__TRY IT__.
Exactly the lines from the beginning of the material to the line with "G=(V, E) |V|=n, |E|=m\\" are to be repeated, both ends included.

__RECORDS FOR THIS TASK__.
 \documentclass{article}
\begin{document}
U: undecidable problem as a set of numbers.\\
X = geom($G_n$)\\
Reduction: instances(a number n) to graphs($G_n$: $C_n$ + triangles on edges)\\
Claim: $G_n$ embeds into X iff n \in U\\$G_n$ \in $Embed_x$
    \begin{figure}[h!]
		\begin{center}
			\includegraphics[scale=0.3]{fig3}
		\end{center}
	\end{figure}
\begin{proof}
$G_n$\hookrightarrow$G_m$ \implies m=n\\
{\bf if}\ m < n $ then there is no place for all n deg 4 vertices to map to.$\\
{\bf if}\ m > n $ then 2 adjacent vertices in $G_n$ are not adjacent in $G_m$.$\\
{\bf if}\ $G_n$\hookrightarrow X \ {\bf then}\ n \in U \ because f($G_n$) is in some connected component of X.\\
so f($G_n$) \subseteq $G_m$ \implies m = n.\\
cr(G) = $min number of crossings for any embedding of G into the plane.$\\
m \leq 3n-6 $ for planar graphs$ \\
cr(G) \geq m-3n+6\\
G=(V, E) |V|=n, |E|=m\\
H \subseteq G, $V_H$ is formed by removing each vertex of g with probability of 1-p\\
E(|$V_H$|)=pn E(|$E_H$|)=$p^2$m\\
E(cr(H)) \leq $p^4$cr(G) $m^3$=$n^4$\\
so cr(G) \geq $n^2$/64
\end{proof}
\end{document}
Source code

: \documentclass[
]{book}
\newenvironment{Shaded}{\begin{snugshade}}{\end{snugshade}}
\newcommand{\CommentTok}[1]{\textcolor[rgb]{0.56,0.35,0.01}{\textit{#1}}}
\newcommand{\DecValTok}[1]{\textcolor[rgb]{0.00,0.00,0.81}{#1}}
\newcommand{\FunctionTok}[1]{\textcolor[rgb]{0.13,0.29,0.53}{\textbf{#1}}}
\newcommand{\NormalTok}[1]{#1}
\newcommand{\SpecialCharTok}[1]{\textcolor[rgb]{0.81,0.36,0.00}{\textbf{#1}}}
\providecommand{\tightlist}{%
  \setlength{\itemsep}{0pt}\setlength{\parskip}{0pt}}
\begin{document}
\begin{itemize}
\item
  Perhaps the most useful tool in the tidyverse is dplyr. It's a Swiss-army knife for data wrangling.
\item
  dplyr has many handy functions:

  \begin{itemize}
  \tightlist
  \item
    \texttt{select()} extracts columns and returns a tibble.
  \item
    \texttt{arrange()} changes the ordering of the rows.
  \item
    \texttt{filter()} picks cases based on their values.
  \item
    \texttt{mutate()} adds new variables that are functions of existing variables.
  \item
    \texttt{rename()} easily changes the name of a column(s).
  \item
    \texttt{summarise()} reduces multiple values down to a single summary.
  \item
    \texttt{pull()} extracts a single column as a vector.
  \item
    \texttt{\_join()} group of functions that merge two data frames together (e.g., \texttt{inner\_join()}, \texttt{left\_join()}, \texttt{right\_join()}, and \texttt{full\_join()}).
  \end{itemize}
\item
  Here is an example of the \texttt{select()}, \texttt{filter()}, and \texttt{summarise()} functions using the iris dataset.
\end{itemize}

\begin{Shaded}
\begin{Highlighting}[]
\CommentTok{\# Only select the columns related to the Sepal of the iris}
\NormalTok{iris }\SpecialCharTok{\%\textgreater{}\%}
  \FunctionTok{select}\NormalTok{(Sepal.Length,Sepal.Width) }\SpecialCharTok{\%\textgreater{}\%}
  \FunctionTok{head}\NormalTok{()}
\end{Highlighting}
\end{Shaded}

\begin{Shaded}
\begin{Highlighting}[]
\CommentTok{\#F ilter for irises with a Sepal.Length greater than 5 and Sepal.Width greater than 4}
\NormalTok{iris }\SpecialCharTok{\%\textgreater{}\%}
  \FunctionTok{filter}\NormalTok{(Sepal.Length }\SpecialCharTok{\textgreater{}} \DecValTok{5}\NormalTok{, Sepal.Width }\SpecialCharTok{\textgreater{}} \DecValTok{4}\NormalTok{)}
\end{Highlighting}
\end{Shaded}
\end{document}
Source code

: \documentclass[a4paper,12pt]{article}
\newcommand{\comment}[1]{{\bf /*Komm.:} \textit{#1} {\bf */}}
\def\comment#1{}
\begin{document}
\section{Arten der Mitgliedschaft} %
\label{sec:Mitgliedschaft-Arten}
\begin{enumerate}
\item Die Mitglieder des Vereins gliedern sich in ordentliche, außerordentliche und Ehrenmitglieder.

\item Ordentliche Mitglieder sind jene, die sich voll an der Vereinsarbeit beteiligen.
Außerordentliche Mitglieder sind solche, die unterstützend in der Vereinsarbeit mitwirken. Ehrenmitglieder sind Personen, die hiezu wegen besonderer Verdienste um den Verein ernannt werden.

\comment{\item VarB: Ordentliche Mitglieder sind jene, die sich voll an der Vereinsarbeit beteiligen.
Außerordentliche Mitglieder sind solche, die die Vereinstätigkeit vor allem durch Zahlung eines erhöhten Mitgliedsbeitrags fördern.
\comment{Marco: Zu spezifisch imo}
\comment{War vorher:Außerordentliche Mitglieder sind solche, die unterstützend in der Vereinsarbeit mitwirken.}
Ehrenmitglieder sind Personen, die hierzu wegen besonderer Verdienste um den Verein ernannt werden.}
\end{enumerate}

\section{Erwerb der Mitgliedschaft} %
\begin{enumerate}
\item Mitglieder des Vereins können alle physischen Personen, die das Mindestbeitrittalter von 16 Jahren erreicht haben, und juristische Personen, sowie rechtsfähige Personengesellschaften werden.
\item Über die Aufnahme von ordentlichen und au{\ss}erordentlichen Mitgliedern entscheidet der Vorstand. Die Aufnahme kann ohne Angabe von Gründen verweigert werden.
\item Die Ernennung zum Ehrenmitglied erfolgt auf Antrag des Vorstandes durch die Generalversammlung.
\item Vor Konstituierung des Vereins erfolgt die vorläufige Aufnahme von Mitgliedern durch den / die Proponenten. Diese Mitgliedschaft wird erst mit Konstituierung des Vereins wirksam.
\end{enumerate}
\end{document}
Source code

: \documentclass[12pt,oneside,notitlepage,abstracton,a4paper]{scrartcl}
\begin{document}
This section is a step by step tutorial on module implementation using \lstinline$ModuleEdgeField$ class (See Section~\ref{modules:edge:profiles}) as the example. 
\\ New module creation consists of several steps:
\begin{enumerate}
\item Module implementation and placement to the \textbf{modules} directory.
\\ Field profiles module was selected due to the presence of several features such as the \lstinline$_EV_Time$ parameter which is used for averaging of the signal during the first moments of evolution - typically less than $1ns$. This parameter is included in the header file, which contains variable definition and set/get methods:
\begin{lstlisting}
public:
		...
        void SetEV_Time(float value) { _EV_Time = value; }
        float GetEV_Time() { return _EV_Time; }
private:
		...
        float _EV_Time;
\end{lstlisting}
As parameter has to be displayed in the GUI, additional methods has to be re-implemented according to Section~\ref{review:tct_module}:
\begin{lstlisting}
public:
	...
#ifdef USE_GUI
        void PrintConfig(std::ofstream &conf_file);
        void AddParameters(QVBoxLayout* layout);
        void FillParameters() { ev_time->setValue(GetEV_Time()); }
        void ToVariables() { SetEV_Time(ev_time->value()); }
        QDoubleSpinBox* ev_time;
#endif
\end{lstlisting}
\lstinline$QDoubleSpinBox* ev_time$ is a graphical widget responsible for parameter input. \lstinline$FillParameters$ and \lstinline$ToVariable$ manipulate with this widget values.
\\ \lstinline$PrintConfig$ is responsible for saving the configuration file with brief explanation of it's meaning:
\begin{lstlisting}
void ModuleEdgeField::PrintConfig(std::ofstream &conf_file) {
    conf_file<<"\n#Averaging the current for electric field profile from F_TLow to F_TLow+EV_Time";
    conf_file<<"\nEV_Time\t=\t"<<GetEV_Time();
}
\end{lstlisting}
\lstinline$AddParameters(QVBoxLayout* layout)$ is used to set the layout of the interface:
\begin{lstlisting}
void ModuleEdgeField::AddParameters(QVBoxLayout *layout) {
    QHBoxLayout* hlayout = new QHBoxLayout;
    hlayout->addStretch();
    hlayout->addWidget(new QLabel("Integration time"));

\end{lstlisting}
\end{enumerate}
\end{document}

__ANSWER TO THIS TASK__.
 \documentclass{article}
\begin{document}
U: undecidable problem as a set of numbers.\\
X = geom($G_n$)\\
Reduction: instances(a number n) to graphs($G_n$: $C_n$ + triangles on edges)\\
Claim: $G_n$ embeds into X iff n \in U\\$G_n$ \in $Embed_x$
    \begin{figure}[h!]
		\begin{center}
			\includegraphics[scale=0.3]{fig3}
		\end{center}
	\end{figure}
\begin{proof}
$G_n$\hookrightarrow$G_m$ \implies m=n\\
{\bf if}\ m < n $ then there is no place for all n deg 4 vertices to map to.$\\
{\bf if}\ m > n $ then 2 adjacent vertices in $G_n$ are not adjacent in $G_m$.$\\
{\bf if}\ $G_n$\hookrightarrow X \ {\bf then}\ n \in U \ because f($G_n$) is in some connected component of X.\\
so f($G_n$) \subseteq $G_m$ \implies m = n.\\
cr(G) = $min number of crossings for any embedding of G into the plane.$\\
m \leq 3n-6 $ for planar graphs$ \\
cr(G) \geq m-3n+6\\
G=(V, E) |V|=n, |E|=m\\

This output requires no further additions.